=== DATA UNDER STUDY ===

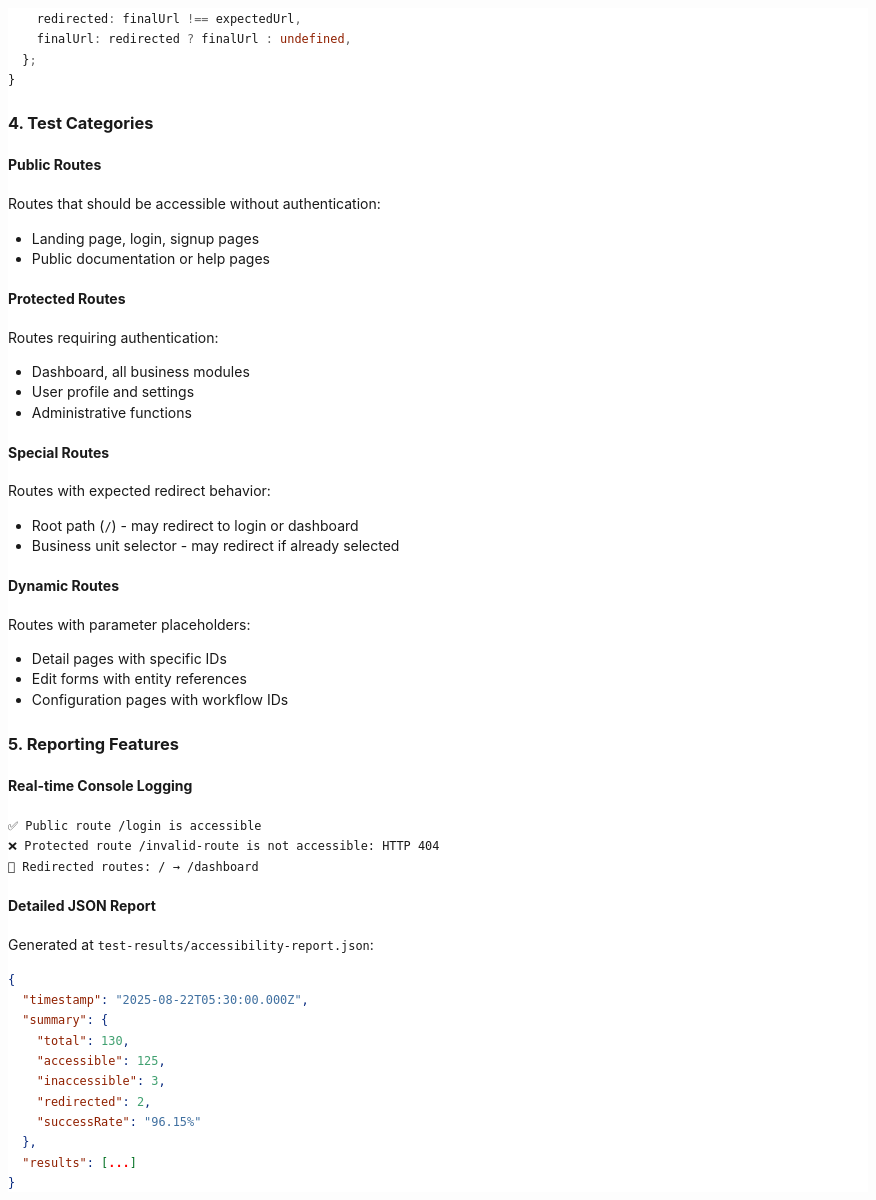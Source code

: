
 ```typescript
    redirected: finalUrl !== expectedUrl,
    finalUrl: redirected ? finalUrl : undefined,
  };
}
```

### 4. Test Categories

#### Public Routes
Routes that should be accessible without authentication:
- Landing page, login, signup pages
- Public documentation or help pages

#### Protected Routes
Routes requiring authentication:
- Dashboard, all business modules
- User profile and settings
- Administrative functions

#### Special Routes
Routes with expected redirect behavior:
- Root path (`/`) - may redirect to login or dashboard
- Business unit selector - may redirect if already selected

#### Dynamic Routes
Routes with parameter placeholders:
- Detail pages with specific IDs
- Edit forms with entity references
- Configuration pages with workflow IDs

### 5. Reporting Features

#### Real-time Console Logging
```
✅ Public route /login is accessible
❌ Protected route /invalid-route is not accessible: HTTP 404
🔄 Redirected routes: / → /dashboard
```

#### Detailed JSON Report
Generated at `test-results/accessibility-report.json`:
```json
{
  "timestamp": "2025-08-22T05:30:00.000Z",
  "summary": {
    "total": 130,
    "accessible": 125,
    "inaccessible": 3,
    "redirected": 2,
    "successRate": "96.15%"
  },
  "results": [...]
}
```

===

- THE TASK -
Scan the material for "login" and copy the lines that hold it.

- RESPONSE -
- Landing page, login, signup pages
- Root path (`/`) - may redirect to login or dashboard
✅ Public route /login is accessible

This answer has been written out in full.